Scientists study the complex biological relationship between coffee-drinking and our genetics
By Angela Garrity, Guest blogger
"Quantile-specific heritability" is the phenomenon that keeps us either running back repeatedly to the coffee pot throughout the day, staying limited to “just one cup, thanks” or swearing it off completely, according to Berkeley Lab. This same concept is also associated with cholesterol levels and body weight, two highly genetic traits, and may play a role in other traits.

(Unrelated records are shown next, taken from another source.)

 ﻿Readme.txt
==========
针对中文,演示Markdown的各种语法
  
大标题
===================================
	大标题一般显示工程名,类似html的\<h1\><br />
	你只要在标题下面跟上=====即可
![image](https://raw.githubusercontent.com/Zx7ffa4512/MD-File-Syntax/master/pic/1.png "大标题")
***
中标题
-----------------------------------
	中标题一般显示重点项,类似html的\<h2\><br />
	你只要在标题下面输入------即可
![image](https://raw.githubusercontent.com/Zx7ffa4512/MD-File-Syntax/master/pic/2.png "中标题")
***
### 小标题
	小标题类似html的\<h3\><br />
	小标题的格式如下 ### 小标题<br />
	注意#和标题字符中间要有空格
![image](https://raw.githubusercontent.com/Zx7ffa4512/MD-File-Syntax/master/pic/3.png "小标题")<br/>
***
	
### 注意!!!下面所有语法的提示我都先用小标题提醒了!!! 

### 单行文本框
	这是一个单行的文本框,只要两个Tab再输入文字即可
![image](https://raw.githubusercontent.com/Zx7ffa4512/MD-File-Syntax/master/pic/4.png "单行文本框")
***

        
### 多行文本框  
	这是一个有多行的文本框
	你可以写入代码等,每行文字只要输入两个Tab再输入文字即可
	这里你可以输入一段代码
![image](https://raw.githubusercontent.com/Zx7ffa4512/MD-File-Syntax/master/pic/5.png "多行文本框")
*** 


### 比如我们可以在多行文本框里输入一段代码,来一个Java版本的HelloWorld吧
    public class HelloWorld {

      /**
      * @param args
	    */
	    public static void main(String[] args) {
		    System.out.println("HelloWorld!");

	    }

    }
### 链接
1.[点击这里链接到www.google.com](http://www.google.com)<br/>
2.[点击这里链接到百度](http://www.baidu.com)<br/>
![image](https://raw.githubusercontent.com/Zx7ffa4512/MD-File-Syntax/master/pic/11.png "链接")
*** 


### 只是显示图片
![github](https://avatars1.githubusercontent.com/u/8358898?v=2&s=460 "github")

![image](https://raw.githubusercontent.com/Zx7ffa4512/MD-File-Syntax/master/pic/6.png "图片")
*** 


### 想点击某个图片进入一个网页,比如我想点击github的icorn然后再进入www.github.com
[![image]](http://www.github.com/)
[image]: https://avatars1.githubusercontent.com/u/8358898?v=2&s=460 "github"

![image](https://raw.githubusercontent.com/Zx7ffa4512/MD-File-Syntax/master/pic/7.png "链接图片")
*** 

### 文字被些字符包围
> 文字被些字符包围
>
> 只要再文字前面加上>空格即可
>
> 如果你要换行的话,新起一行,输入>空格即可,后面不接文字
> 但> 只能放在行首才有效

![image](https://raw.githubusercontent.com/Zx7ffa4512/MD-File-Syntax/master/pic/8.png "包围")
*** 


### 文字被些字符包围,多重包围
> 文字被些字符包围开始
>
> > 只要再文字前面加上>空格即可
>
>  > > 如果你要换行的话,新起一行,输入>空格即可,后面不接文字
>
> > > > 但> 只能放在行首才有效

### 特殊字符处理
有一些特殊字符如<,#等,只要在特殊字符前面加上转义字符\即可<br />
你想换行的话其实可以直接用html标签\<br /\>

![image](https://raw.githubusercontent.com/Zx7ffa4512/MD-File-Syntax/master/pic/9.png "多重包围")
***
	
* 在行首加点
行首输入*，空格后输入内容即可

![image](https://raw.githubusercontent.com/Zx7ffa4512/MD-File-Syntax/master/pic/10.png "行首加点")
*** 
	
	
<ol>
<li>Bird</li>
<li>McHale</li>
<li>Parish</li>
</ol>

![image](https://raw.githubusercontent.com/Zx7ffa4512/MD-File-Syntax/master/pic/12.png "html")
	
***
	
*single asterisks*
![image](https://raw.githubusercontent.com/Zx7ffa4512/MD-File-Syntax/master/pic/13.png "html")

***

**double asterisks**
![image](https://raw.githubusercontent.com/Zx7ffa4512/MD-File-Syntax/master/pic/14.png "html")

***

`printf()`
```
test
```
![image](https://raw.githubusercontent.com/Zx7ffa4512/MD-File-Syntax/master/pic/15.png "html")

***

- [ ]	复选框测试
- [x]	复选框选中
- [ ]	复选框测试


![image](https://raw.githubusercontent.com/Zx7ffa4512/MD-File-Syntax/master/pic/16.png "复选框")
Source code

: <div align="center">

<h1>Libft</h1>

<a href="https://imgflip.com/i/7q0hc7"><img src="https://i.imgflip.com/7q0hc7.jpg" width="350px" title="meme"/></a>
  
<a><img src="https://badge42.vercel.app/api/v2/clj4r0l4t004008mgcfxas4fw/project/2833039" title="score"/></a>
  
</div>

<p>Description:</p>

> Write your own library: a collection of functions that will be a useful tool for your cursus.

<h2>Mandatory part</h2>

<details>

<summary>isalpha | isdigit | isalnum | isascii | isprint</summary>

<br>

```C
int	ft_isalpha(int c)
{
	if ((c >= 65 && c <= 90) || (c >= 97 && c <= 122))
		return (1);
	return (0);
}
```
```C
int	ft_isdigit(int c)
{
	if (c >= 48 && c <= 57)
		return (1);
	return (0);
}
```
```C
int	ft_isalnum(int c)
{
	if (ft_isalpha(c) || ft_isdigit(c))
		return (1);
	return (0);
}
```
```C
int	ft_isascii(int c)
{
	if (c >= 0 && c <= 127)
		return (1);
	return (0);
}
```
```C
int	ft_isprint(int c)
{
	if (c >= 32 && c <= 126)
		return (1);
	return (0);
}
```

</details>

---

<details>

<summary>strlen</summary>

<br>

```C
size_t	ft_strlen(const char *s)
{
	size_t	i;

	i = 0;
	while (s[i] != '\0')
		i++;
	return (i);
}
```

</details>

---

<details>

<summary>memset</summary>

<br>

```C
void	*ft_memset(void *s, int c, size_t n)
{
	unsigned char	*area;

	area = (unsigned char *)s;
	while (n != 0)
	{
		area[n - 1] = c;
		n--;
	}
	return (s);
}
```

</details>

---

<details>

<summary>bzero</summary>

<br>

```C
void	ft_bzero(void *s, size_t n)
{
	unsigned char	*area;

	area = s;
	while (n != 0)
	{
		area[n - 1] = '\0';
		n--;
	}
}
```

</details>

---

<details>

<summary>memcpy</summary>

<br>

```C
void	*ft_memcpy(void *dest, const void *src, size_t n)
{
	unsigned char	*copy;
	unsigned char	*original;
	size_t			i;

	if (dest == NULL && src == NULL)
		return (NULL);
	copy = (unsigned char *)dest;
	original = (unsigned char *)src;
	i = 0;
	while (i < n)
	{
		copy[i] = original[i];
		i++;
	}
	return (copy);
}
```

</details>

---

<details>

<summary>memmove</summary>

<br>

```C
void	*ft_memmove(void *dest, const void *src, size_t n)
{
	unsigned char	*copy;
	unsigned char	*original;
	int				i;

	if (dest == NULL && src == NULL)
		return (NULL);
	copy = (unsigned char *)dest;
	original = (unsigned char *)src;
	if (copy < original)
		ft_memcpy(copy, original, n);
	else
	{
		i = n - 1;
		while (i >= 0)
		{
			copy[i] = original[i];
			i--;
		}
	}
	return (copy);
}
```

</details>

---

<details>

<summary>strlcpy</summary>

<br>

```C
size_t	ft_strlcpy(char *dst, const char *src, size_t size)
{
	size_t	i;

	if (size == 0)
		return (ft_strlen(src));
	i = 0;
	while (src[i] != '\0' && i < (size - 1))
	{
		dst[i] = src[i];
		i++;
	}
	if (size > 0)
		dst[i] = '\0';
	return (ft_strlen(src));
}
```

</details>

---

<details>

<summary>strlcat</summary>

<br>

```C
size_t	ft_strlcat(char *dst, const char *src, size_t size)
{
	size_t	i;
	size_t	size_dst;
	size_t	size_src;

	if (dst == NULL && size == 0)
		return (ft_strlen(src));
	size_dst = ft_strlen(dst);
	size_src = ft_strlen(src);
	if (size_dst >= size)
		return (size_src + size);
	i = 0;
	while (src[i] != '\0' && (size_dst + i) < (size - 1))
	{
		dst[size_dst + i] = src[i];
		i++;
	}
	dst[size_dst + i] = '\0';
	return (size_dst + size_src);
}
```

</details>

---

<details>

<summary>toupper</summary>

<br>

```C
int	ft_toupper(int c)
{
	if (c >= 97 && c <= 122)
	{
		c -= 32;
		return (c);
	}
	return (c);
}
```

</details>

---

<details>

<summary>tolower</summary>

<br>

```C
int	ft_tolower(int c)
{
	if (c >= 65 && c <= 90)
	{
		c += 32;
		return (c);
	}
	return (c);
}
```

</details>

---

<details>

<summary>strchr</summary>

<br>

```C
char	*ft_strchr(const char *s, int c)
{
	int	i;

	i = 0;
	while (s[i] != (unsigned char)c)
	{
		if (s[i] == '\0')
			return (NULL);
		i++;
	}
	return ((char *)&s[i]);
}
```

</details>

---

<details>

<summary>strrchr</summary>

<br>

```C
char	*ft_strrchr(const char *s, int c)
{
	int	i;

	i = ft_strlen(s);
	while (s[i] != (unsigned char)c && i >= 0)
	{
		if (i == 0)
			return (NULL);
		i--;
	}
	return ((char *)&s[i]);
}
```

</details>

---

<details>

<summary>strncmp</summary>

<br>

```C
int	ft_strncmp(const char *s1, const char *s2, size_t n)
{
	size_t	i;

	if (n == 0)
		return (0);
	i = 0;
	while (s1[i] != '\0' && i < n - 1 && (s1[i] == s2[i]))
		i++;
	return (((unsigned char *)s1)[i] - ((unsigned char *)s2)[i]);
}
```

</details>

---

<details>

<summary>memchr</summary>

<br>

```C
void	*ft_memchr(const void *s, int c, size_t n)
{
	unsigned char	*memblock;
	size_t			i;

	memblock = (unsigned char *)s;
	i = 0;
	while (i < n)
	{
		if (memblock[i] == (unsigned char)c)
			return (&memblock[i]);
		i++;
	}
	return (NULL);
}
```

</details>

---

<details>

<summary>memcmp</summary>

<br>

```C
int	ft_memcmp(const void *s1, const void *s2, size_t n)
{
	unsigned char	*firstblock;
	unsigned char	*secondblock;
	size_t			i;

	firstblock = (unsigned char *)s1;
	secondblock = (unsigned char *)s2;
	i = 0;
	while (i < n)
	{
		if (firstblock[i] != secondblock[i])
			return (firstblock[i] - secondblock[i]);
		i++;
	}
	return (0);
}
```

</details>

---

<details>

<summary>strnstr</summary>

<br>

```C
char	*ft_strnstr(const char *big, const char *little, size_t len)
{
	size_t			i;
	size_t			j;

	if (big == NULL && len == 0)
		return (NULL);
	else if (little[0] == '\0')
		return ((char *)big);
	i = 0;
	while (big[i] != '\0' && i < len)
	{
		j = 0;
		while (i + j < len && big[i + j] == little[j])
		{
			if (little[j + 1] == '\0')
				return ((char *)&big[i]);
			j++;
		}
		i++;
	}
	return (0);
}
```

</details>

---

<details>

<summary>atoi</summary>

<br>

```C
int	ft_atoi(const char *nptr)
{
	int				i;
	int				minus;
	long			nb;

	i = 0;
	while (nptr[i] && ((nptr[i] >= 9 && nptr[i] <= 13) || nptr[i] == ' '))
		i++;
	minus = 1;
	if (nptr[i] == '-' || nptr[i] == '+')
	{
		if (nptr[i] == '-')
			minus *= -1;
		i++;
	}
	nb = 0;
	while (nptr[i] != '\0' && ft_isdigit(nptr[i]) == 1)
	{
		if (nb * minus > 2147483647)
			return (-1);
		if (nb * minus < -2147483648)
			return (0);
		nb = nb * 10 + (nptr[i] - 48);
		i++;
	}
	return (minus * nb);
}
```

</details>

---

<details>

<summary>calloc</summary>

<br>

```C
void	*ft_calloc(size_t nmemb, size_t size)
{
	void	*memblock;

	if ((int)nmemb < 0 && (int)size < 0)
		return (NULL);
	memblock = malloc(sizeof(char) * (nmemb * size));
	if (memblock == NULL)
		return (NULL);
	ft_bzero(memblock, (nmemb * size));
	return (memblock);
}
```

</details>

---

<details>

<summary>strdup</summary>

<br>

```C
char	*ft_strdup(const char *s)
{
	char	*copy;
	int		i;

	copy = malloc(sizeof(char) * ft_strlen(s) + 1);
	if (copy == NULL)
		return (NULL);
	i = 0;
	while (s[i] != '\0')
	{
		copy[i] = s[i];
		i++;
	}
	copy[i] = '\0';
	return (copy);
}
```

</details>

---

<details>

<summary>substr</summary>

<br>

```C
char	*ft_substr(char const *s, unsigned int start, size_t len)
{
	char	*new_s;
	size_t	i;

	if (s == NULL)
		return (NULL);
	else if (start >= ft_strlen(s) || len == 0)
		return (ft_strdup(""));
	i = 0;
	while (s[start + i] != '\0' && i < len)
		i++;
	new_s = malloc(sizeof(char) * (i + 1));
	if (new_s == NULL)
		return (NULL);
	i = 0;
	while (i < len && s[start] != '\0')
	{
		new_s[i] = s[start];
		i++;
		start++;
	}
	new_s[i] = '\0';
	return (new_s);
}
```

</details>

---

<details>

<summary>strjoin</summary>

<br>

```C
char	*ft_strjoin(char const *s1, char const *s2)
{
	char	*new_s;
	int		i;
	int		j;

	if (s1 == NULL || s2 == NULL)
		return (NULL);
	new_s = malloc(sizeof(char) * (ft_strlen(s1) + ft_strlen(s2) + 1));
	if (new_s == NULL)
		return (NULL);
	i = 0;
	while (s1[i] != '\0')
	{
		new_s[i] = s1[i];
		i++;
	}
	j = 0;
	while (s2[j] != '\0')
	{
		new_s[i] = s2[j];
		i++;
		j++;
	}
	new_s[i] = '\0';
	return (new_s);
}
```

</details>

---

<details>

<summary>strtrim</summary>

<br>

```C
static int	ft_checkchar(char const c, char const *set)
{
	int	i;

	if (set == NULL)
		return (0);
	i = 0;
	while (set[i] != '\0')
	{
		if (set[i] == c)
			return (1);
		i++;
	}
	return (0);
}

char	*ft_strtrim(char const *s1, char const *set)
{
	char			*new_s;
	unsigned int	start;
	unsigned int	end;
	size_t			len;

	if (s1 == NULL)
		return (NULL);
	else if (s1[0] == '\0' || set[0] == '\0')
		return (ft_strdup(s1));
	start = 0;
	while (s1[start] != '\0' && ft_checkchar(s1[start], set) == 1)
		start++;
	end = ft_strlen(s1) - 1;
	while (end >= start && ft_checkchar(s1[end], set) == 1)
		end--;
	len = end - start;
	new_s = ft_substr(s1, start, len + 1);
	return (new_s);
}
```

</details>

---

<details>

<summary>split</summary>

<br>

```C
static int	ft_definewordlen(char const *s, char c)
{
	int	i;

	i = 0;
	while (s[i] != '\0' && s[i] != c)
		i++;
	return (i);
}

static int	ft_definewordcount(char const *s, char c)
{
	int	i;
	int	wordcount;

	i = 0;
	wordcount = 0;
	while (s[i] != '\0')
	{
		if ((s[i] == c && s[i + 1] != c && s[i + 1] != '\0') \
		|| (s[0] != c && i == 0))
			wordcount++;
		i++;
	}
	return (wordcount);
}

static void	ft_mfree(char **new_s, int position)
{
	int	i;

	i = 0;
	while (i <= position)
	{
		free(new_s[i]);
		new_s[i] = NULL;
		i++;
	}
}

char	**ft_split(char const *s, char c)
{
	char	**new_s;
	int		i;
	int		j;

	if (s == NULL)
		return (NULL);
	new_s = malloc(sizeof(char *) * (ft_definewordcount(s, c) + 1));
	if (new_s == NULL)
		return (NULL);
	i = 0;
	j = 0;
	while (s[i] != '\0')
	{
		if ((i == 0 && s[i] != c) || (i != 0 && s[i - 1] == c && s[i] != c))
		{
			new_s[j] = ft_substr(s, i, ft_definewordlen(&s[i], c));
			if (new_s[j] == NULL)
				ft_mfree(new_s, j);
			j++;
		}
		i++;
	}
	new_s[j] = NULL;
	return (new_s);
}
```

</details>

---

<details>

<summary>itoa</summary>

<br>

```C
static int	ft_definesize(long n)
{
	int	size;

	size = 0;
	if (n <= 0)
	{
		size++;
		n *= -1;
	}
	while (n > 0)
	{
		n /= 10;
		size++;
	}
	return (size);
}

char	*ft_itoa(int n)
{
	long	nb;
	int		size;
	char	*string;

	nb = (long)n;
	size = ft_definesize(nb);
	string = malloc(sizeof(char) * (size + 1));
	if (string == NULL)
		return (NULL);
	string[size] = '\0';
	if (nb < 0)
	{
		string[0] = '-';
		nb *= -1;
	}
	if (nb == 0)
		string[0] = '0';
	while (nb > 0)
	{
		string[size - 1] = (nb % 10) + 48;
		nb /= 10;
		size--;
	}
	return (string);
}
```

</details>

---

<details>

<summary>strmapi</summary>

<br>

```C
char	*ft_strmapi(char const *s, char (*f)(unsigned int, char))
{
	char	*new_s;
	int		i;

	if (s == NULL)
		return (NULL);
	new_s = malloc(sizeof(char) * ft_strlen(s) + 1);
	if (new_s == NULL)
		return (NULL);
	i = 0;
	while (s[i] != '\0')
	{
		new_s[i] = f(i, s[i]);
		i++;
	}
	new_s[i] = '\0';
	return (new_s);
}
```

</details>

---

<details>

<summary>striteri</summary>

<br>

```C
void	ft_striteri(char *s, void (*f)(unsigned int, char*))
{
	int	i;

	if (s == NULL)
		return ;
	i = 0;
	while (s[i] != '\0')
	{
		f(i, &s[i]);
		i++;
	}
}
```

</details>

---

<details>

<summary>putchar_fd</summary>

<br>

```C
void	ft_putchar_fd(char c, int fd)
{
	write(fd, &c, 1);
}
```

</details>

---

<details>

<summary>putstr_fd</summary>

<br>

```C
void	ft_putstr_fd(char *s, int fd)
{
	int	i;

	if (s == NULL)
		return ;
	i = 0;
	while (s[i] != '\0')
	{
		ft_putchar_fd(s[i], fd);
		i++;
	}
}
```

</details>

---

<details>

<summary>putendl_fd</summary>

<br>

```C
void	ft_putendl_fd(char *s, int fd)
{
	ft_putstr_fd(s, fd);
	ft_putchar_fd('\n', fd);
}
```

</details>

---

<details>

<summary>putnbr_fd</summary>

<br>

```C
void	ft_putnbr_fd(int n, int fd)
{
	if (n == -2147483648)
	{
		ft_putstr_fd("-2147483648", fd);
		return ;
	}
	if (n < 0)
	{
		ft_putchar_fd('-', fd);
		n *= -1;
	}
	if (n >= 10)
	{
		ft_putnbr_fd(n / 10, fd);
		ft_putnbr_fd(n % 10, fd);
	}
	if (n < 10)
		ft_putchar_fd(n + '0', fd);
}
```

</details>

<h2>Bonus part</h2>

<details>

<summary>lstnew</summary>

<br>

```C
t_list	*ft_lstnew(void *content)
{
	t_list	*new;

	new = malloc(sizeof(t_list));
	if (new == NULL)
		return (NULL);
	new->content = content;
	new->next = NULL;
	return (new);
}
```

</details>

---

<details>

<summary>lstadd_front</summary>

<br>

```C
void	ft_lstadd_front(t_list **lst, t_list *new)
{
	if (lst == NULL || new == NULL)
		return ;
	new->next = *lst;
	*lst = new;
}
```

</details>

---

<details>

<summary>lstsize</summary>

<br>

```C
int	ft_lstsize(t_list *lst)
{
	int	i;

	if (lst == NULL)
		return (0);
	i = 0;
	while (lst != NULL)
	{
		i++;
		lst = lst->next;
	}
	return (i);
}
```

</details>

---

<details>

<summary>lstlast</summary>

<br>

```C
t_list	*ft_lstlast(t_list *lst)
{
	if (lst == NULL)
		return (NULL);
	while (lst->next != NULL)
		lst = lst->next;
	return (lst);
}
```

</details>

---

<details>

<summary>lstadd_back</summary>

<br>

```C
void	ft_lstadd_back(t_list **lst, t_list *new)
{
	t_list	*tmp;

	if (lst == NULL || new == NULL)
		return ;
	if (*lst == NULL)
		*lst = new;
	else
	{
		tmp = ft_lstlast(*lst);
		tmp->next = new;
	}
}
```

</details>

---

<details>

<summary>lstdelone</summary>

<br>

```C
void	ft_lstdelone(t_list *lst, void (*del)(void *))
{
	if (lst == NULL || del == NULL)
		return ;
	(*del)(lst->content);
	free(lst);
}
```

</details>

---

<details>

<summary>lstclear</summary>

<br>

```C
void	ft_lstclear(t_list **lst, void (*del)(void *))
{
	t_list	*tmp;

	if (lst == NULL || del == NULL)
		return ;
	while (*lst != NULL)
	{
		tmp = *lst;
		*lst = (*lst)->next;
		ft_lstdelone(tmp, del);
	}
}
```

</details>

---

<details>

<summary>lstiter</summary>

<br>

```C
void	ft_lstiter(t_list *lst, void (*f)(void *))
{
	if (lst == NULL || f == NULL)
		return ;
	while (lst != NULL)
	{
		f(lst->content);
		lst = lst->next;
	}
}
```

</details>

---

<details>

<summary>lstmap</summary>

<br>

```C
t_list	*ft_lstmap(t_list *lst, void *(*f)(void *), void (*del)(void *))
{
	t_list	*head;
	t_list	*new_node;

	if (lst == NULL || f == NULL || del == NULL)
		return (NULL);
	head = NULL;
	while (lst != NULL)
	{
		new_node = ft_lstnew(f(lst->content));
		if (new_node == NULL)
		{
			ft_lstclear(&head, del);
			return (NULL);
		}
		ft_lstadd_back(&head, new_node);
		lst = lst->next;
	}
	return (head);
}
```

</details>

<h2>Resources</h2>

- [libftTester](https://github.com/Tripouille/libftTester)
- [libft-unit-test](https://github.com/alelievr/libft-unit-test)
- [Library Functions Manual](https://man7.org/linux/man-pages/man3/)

One size does not fit all, naturally.
“It appears that environmental factors sort of set the groundwork in which your genes start to have an effect,” said Paul Williams, a statistician at Lawrence Berkeley National Laboratory (Berkeley Lab). “So, if your surroundings predispose you to drinking more coffee — like your coworkers or spouse drink a lot, or you live in an area with a lot of cafes — then the genes you possess that predispose you to like coffee will have a bigger impact. These two effects are synergistic.”
Coffee drinking is a quantile-specific trait, the study said, and the correlation between a parent’s coffee drinking and an offspring’s coffee-drinking becomes increasingly stronger for each offspring’s coffee consumption bracket — like zero cups a day, 1-2 cups a day, and so on.
“For many traits, like coffee drinking, we know that they have a strong genetic component – we’ve known coffee drinking runs in families since the 1960s. But, when we actually start looking at the DNA itself, we usually find a very small percentage of the traits’ variation can be attributed to genes alone,” Williams states.
Genetics are complicated, and thankfully, our relationship with coffee doesn’t have to be. Our love for the dark elixir is one of the most stable and committed relationships that we have — it is there any time we need it — day or night.